Plain-text document sources:
*** Begin section ***
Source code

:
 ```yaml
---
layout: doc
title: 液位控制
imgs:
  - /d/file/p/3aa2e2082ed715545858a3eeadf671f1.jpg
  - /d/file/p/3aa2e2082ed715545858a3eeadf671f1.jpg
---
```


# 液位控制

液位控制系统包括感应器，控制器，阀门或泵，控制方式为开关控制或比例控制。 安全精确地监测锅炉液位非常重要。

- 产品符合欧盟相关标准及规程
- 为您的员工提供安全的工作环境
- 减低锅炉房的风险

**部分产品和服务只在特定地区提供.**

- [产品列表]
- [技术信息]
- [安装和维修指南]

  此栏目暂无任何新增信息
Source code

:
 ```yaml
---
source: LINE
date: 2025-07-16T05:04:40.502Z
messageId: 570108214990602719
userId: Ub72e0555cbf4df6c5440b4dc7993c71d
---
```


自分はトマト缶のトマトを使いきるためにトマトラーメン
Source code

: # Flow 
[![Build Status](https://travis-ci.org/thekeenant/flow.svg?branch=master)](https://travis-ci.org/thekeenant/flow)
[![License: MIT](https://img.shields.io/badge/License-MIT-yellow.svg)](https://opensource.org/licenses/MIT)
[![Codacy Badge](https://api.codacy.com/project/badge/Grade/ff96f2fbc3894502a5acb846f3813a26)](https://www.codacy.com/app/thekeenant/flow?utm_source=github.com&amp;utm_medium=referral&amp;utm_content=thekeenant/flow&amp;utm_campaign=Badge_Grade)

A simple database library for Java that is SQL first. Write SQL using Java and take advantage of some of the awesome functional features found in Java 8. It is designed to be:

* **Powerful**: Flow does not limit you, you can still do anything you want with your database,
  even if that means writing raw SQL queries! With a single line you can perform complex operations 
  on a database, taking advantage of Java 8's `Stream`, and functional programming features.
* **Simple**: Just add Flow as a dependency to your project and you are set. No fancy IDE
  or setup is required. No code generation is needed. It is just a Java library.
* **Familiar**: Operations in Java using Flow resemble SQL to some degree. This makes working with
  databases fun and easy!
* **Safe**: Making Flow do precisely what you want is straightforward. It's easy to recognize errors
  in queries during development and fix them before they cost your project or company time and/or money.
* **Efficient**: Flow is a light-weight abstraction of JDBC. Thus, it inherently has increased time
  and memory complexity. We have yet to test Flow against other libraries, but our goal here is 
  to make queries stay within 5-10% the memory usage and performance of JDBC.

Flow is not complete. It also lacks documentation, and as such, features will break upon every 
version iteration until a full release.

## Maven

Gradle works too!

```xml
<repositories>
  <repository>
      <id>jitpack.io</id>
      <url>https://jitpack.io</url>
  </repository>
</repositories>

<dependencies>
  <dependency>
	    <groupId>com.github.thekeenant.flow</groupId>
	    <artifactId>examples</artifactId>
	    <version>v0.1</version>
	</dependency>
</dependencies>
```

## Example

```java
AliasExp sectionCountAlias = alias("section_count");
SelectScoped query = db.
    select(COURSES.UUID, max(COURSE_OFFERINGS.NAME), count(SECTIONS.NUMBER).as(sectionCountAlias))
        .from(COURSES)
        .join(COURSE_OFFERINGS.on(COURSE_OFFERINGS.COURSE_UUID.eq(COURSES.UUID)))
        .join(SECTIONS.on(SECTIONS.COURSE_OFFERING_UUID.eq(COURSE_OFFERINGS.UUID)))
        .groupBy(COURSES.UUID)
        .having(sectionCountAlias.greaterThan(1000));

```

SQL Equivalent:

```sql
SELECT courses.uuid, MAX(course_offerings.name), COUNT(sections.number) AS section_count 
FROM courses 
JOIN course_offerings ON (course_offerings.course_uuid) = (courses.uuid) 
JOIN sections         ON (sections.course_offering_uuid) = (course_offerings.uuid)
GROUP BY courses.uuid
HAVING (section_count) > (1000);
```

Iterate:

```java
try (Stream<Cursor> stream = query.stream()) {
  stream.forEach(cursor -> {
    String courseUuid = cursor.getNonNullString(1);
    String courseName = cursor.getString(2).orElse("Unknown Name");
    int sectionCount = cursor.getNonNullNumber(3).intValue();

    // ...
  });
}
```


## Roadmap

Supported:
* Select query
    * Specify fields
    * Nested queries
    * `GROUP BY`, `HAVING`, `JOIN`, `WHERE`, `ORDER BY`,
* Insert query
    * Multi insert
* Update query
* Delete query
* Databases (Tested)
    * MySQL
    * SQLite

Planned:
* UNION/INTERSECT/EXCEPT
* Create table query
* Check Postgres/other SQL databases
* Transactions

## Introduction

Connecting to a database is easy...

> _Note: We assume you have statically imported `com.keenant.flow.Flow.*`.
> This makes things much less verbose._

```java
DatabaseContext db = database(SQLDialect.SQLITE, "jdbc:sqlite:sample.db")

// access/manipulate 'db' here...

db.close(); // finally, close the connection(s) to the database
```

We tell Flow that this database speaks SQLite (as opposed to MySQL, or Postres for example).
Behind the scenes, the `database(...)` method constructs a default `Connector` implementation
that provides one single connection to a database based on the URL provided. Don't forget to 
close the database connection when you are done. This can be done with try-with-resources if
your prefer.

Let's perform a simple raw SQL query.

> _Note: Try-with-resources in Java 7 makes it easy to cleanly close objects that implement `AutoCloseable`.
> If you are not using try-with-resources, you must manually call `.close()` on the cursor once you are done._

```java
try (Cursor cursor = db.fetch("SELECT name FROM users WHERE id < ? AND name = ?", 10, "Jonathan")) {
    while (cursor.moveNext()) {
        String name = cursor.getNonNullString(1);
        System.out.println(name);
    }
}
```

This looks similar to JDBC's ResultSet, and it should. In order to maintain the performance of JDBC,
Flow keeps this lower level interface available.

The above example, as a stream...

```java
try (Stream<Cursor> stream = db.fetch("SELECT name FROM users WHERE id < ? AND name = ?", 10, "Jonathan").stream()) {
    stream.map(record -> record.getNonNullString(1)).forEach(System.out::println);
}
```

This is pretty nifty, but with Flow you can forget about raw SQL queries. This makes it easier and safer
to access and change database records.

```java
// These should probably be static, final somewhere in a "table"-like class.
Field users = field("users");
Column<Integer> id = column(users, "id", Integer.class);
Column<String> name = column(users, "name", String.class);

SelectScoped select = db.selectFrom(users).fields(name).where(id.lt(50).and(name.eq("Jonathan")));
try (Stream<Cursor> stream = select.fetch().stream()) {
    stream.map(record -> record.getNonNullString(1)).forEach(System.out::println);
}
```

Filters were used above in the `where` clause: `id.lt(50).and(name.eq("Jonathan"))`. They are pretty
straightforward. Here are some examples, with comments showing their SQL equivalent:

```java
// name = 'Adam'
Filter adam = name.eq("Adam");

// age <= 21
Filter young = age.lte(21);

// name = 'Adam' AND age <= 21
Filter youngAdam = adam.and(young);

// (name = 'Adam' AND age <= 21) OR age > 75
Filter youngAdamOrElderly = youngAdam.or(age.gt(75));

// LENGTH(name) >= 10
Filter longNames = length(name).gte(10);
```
*** End section ***
Try it
Please find every line in the records above that holds the word "users" and copy it.

Result
try (Cursor cursor = db.fetch("SELECT name FROM users WHERE id < ? AND name = ?", 10, "Jonathan")) {
try (Stream<Cursor> stream = db.fetch("SELECT name FROM users WHERE id < ? AND name = ?", 10, "Jonathan").stream()) {
Field users = field("users");
Column<Integer> id = column(users, "id", Integer.class);
Column<String> name = column(users, "name", String.class);
SelectScoped select = db.selectFrom(users).fields(name).where(id.lt(50).and(name.eq("Jonathan")));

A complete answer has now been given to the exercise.